I’ve already forgotten the way your arms felt like when they wrapped around me. I would like to imagine that you had felt the same way the warmth that envelopes you on a sultry August evening inside of a car with all the windows down does. I cannot quite remember the sensation of the way your fingertips felt as they quietly pressed into my skin. Four sided designs would trickle down my spine disappearing seconds after their surface. During the summer months our legs would peel away from each other with a soft tug. Some film using mirrors as motifs was playing on mute while a song we didn’t hear enough of would accompany our nights underneath those itchy and thinning blankets. A small blue glow from the wall where the subtitles of dialogue we couldn’t relate to would seep out. We spoke with our lips and our hands, our hipbones and our sweaty skin.
I regret not being able to make each other’s lives easier and brighter for longer. More kisses and less screaming could have been of some help, but I have never thought the end of it all was about falling out of love. I have perceived our entire almost five years together as a reverberation of scenarios we were both hoping for inside of our heads. We would watch these scenarios unfold in real life as plans disentangled themselves from our calendars, our late night conversations obsessively ending on punk music or the places we felt most like climbing in our car and driving to. I cannot remember who started having different plans first. I cannot remember whose changing scenarios began to clash first. A feeling less like guilt and more like growth leads me to believe that the change started inside of me. I think it was because of that impromptu middle of the night road trip I took to Chicago that one night, when I was still living in Michigan. I went without you, with my three closest friends. It was only a twelve-hour trip, eight of those on the road, but it snagged on this sensation that sat like a rock inside of me. An uncomfortable pebble that lay stagnant at the very bottom of my stomach where it had sat still for three years. I had never felt it as consciously as I did when we drove between the endless, looming buildings which seemed to be the only thing holding up the dusty, black blanket the sky had turned into, completely bare of the stars I knew from home. I felt it shiver beneath me, and as I felt the knot swell, pushing against the constraints of my skin and bones and I understood that this knot had been formed out of complacency. I understood that I needed more buildings and more people. I needed less television and most importantly I felt that I needed less exchanges of extraneous and meager words. I could tell it was too big to stay inside of me anymore. And rather than having my body burst, I chose to leave.
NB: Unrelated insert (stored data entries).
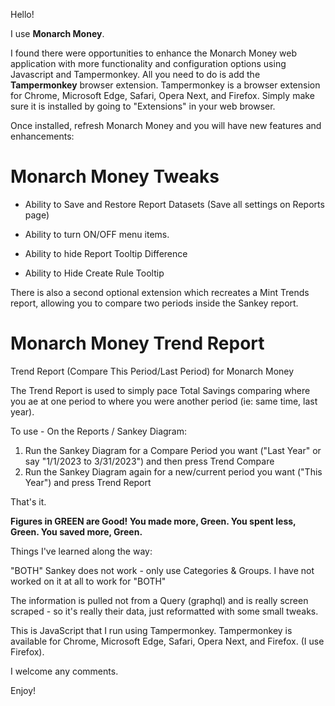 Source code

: Hello!

I use **Monarch Money**.  

I found there were opportunities to enhance the Monarch Money web application with more functionality and configuration options using Javascript and Tampermonkey.   All you need to do is add the **Tampermonkey** browser extension.  Tampermonkey is a browser extension for Chrome, Microsoft Edge, Safari, Opera Next, and Firefox.  Simply make sure it is installed by going to "Extensions" in your web browser.

Once installed, refresh Monarch Money and you will have new features and enhancements:

# Monarch Money Tweaks

* Ability to Save and Restore Report Datasets (Save all settings on Reports page)
  
* Ability to turn ON/OFF menu items.

* Ability to hide Report Tooltip Difference 

* Ability to Hide Create Rule Tooltip



There is also a second optional extension which recreates a Mint Trends report, allowing you to compare two periods inside the Sankey report.

# Monarch Money Trend Report
Trend Report (Compare This Period/Last Period) for Monarch Money

The Trend Report is used to simply pace Total Savings comparing where you ae at one period to where you were another period (ie: same time, last year).

To use - On the Reports / Sankey Diagram:

1. Run the Sankey Diagram for a Compare Period you want ("Last Year" or say "1/1/2023 to 3/31/2023") and then press Trend Compare
2. Run the Sankey Diagram again for a new/current period you want ("This Year") and press Trend Report

That's it.

**Figures in GREEN are Good!   You made more, Green.  You spent less, Green.  You saved more, Green.**

Things I've learned along the way:

"BOTH" Sankey does not work - only use Categories & Groups. I have not worked on it at all to work for "BOTH"

The information is pulled not from a Query (graphql) and is really screen scraped - so it's really their data, just reformatted with some small tweaks. 

This is JavaScript that I run using Tampermonkey.  Tampermonkey is available for Chrome, Microsoft Edge, Safari, Opera Next, and Firefox. (I use Firefox).

I welcome any comments.

Enjoy!
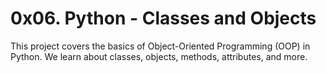 # 0x06. Python - Classes and Objects

This project covers the basics of Object-Oriented Programming (OOP) in Python. We learn about classes, objects, methods, attributes, and more.
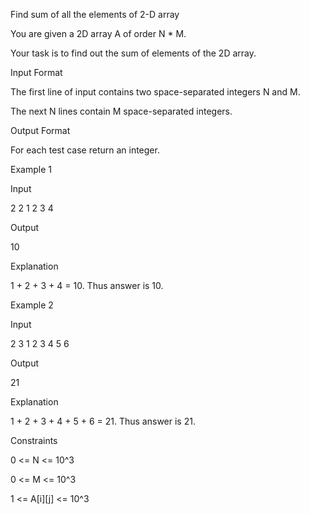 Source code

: Find sum of all the elements of 2-D array

You are given a 2D array A of order N \* M.

Your task is to find out the sum of elements of the 2D array.

Input Format

The first line of input contains two space-separated integers N and M.

The next N lines contain M space-separated integers.

Output Format

For each test case return an integer.

Example 1

Input

2 2
1 2
3 4

Output

10

Explanation

1 + 2 + 3 + 4 = 10. Thus answer is 10.

Example 2

Input

2 3
1 2 3
4 5 6

Output

21

Explanation

1 + 2 + 3 + 4 + 5 + 6 = 21. Thus answer is 21.

Constraints

0 <= N <= 10^3

0 <= M <= 10^3

1 <= A[i][j] <= 10^3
Maybe I’m growing up and you’re growing sideways. I wouldn’t be surprised if it’s the other way around.
***
The cold linoleum feels smooth beneath my fingertips. My heavy arms slide forwards and backwards across the grimy stretch, as far as my hands could reach. I write my name in the thin layer of ash and dirt, digressing from the “N” to paint small designs into my apartment’s floor. My eyes lose sight of the etchings I have made, their impression unable to delve below the surface of my new canvas. My arm sticks out from me like a ragdoll hanging upside down by her legs, and in slow and deliberate movements I touched and I felt the linoleum. And it reminded me of the way the freshly poured cement of the driveway of the house I grew up in would feel after a chilly summer drizzle.
I spend nights in my bed, running my hands over the cold sheets in a hope of finding a sliver of the way you felt. I walk along train platforms and my hands drag lightly against the cardboard advertisements, the metal benches and escalator railings. I search for you in my every day, beneath the damp and dripping towel from my early morning shower, behind the glossy exterior of a brand new book, or somewhere between the sticky residues that gather on your fingers after playing with the label of a beer bottle.